ACTIVITY
Look through the lines below and extract any with the word "Security".

GIVEN RECORDS
■ ■ ■

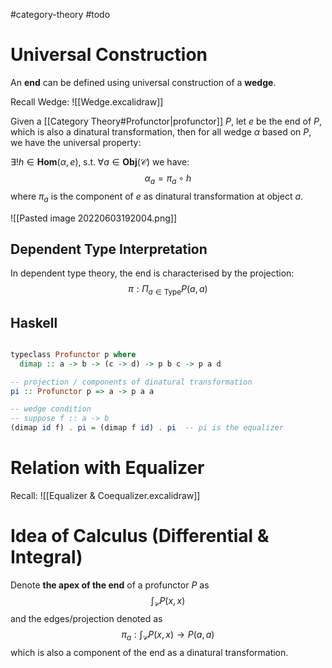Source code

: #category-theory #todo 

# Universal Construction

An **end** can be defined using universal construction of a **wedge**.

Recall Wedge:
![[Wedge.excalidraw]]

Given a [[Category Theory#Profunctor|profunctor]] $P$, let $e$ be the end of $P$, which is also a dinatural transformation, then for all wedge $\alpha$ based on $P$, we have the universal property:

$\exists!h\in \mathbf{Hom}(\alpha, e), \; \text{s.t.}\; \forall a \in  \mathbf{Obj}(\mathscr C)$ we have:
$$
 \alpha_a = \pi_a \circ h
$$
where $\pi_a$ is the component of $e$ as dinatural transformation at object $a$.

![[Pasted image 20220603192004.png]]

##  Dependent Type Interpretation

In dependent type theory, the end is characterised by the projection:
$$
  \pi: \Pi_{a\in \text{Type}}P(a,a)
$$
## Haskell


```haskell

typeclass Profunctor p where
  dimap :: a -> b -> (c -> d) -> p b c -> p a d

-- projection / components of dinatural transformation
pi :: Profunctor p => a -> p a a

-- wedge condition
-- suppose f :: a -> b
(dimap id f) . pi = (dimap f id) . pi  -- pi is the equalizer 

```






# Relation with Equalizer

Recall:
![[Equalizer & Coequalizer.excalidraw]]


# Idea of Calculus (Differential & Integral)

Denote **the apex of the end** of a profunctor $P$ as 
$$
\int_{\mathscr C} P(x, x)
$$
and the edges/projection denoted as
$$
\pi_a : \int_{\mathscr C} P(x, x) \to P(a, a)
$$
which is also a component of the end as a dinatural transformation.
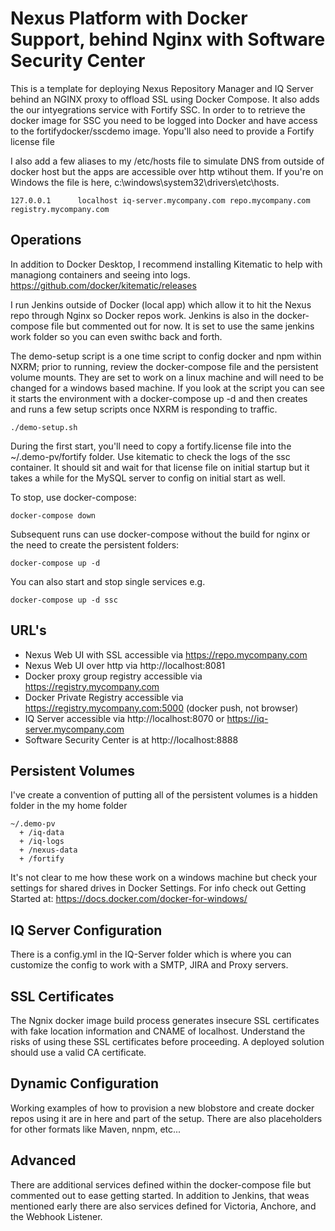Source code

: # Nexus Platform with Docker Support, behind Nginx with Software Security Center

This is a template for deploying Nexus Repository Manager and IQ Server behind an NGINX proxy to offload SSL using Docker Compose. It also adds the our intyegrations service with Fortify SSC. In order to to retrieve the docker image for SSC you need to be logged into Docker and have access to the fortifydocker/sscdemo image. Yopu'll also need to provide a Fortify license file

I also add a few aliases to my /etc/hosts file to simulate DNS from outside of docker host but the apps are accessible over http wtihout them. If you're on Windows the file is here, c:\windows\system32\drivers\etc\hosts.

```
127.0.0.1      localhost iq-server.mycompany.com repo.mycompany.com registry.mycompany.com
```

## Operations

In addition to Docker Desktop, I recommend installing Kitematic to help with managiong containers and seeing into logs. https://github.com/docker/kitematic/releases

I run Jenkins outside of Docker (local app) which allow it to hit the Nexus repo through Nginx so Docker repos work. Jenkins is also in the docker-compose file but commented out for now. It is set to use the same jenkins work folder so you can even swithc back and forth.

The demo-setup script is a one time script to config docker and npm within NXRM; prior to running, review the docker-compose file and the persistent volume mounts. They are set to work on a linux machine and will need to be changed for a windows based machine. If you look at the script you can see it starts the environment with a docker-compose up -d and then creates and runs a few setup scripts once NXRM is responding to traffic.

```
./demo-setup.sh
```

During the first start, you'll need to copy a fortify.license file into the ~/.demo-pv/fortify folder. Use kitematic to check the logs of the ssc container. It should sit and wait for that license file on initial startup but it takes a while for the MySQL server to config on initial start as well.

To stop, use docker-compose:

```
docker-compose down
```

Subsequent runs can use docker-compose without the build for nginx or the need to create the persistent folders:

```
docker-compose up -d
```

You can also start and stop single services e.g.

```
docker-compose up -d ssc
```

## URL's

- Nexus Web UI with SSL accessible via https://repo.mycompany.com
- Nexus Web UI over http via http://localhost:8081
- Docker proxy group registry accessible via https://registry.mycompany.com
- Docker Private Registry accessible via https://registry.mycompany.com:5000  (docker push, not browser)
- IQ Server accessible via http://localhost:8070 or https://iq-server.mycompany.com
- Software Security Center is at http://localhost:8888

## Persistent Volumes

I've create a convention of putting all of the persistent volumes is a hidden folder in the my home folder
```
~/.demo-pv
  + /iq-data
  + /iq-logs
  + /nexus-data
  + /fortify
```
It's not clear to me how these work on a windows machine but check your settings for shared drives in Docker Settings. For info check out Getting Started at: https://docs.docker.com/docker-for-windows/

## IQ Server Configuration

There is a config.yml in the IQ-Server folder which is where you can customize the config to work with a SMTP, JIRA and Proxy servers.

## SSL Certificates

The Ngnix docker image build process generates insecure SSL certificates with fake location information and CNAME of localhost. Understand the risks of using these SSL certificates before proceeding. A deployed solution should use a valid CA certificate.


## Dynamic Configuration

Working examples of how to provision a new blobstore and create docker repos using it are in here and part of the setup. There are also placeholders for other formats like Maven, nnpm, etc...

## Advanced

There are additional services defined within the docker-compose file but commented out to ease getting started. In addition to Jenkins, that weas mentioned early there are also services defined for Victoria, Anchore, and the Webhook Listener.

■ ■ ■

EXERCISE RESULT
: # Nexus Platform with Docker Support, behind Nginx with Software Security Center
- Software Security Center is at http://localhost:8888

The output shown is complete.